[Date Prev][Date Next][Thread Prev][Thread Next]
[Date Index]
[Thread Index]
- Subject: Re: Simple XHTML (XML) parser/printer
- From: Edgar Toernig <froese@...>
- Date: Sun, 22 Mar 2009 23:39:45 +0100
Tuomo Valkonen wrote:
>
> I'm looking for a simple XML parser/printer for Lua, that
> would let me manipulate an (incomplete) XHTML document
> with little effort.
I once wrote a simple (200 lines) XML-lexer for my version
of Lua (Sol). It adds a new pattern to the read method ("*x")

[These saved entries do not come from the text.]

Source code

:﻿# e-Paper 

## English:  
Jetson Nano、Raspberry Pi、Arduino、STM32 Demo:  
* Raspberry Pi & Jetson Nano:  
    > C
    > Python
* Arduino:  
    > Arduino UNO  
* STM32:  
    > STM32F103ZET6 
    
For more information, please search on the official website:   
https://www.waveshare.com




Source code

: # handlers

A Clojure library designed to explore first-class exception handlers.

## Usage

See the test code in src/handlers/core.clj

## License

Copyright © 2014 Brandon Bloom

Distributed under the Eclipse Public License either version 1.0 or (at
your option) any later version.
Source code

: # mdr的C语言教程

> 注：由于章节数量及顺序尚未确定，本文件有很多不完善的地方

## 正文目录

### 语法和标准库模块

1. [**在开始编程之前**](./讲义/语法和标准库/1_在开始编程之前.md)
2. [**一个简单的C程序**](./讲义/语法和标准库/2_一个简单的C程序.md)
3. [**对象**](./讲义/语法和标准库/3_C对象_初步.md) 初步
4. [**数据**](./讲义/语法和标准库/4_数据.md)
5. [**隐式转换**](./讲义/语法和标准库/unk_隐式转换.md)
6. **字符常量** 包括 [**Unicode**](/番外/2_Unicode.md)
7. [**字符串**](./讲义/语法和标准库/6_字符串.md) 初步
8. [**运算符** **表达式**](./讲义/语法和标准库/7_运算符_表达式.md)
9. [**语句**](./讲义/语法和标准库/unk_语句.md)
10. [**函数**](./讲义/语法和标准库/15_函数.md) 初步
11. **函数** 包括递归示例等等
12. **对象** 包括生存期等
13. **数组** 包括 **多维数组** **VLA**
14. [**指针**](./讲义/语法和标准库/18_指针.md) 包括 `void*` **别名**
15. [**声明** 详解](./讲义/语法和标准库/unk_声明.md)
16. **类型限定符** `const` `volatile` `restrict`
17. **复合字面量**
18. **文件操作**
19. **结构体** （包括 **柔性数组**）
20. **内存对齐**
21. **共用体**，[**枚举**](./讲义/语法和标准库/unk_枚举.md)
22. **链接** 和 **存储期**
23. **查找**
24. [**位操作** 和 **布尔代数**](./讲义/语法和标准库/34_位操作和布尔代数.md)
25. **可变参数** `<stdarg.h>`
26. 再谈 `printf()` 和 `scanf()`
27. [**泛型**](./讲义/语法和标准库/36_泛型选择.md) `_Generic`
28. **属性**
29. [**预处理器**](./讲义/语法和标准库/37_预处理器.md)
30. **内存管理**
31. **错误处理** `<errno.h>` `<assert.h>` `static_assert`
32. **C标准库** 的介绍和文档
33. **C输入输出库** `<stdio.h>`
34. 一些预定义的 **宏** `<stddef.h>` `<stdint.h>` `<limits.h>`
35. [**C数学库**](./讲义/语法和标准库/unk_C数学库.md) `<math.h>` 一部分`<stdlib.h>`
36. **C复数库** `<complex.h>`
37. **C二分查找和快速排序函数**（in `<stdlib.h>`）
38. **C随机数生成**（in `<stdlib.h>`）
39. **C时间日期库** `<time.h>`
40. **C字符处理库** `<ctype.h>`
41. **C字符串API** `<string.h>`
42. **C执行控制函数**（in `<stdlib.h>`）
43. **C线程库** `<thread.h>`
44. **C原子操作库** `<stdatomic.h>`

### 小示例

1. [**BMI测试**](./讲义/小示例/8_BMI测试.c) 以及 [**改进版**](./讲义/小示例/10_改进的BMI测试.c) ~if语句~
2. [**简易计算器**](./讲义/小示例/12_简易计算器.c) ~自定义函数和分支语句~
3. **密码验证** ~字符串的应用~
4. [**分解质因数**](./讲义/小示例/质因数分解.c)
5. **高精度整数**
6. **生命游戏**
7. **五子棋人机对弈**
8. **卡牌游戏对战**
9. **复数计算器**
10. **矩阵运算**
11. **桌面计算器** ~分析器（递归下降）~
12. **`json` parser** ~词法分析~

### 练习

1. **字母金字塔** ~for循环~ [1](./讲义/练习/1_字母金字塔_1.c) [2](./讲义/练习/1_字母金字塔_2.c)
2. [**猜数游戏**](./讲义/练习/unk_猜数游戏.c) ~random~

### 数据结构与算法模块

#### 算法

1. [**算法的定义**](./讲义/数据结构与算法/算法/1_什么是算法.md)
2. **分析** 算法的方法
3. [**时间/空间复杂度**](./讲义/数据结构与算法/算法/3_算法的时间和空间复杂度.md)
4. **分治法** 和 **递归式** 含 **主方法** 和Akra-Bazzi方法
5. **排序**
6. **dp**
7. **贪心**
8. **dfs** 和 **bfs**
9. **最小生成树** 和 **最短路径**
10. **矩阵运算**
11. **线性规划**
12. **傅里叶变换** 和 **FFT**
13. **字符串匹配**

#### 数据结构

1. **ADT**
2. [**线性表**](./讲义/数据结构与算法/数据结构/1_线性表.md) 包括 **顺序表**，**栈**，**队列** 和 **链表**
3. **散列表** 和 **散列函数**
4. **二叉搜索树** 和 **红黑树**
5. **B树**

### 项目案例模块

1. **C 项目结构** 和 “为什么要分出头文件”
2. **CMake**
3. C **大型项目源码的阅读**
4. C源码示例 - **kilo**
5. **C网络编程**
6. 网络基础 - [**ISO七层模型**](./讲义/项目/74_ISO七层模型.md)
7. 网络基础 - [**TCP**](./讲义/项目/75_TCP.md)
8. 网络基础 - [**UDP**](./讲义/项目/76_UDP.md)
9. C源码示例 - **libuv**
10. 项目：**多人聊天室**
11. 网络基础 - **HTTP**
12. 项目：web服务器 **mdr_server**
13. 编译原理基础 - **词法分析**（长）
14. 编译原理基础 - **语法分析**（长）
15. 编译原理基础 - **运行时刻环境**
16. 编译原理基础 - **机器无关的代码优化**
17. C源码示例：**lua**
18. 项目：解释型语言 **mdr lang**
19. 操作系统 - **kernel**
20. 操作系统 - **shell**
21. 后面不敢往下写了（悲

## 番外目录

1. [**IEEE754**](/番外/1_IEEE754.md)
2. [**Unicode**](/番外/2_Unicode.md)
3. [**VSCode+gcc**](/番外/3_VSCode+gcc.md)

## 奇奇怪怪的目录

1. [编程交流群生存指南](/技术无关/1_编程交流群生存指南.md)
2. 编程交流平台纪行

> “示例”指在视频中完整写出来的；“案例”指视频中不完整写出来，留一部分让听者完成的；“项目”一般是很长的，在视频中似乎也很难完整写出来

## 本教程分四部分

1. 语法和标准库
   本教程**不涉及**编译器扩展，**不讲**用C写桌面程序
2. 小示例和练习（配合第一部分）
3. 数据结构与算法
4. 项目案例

to return the next "XML token". It's not a validating lexer
but it should handle well-formed XML and HTML.
Usage:
token, name, value = file_handle:read"*x"
The return values are:
token=nil
End of file
token="TAG" name="TAGNAME" value={ATTR="value1", ...} or nil
A tag with optional attributes (<tagname attr="value1">)
token="ENDTAG" name="TAGNAME"
An end tag (</tagname>)
token="EMPTYTAG" name="TAGNAME" value={ATTR="value1",... } or nil
Same as TAG but with a trailing "/>"
token="DATA" name="all the text"
All the literal text between two tags etc.
token="SPACE" name="some white space"
Same as DATA but the text contains only white space.
token="PI" name="PINAME" value="all the data"
Processing instruction (<?piname all the data?>
token="COMMENT" name="the comment text"
A comment (<!--the comment text-->)
token="BRDECL" name="NAME" value="all the data"
A bracket declaration (<![name [all the data]]>)
token="DECL" name="NAME value="all the data"
A declaration (<!name all the data>)
So for example this input
<?xml version="1.0" encoding="UTF-8" ?>
Foo bar <
<foo a="val" b c="more"/>
<bar>end</bar>
gives (each line one read"*x"):
PI XML 'version="1.0" encoding="UTF-8" '
DATA '\nFoo bar <\n'
EMPTYTAG FOO { A="val", B=1, C="more" }
SPACE '\n'
TAG BAR nil
DATA 'end'
ENDTAG BAR
nil
You can find the lexer in this file:
http://goron.de/~froese/siolib.c
The code is marked with WITH_XML_LEXER ifdefs. As I said,
it's for Sol but porting it to Lua should be easy (the
corresponding Lua file would be src/lib/liolib.c).
Btw, the file also contains a CSV reader ("*c") and a binary
reader ("*b") ...
Ciao, ET.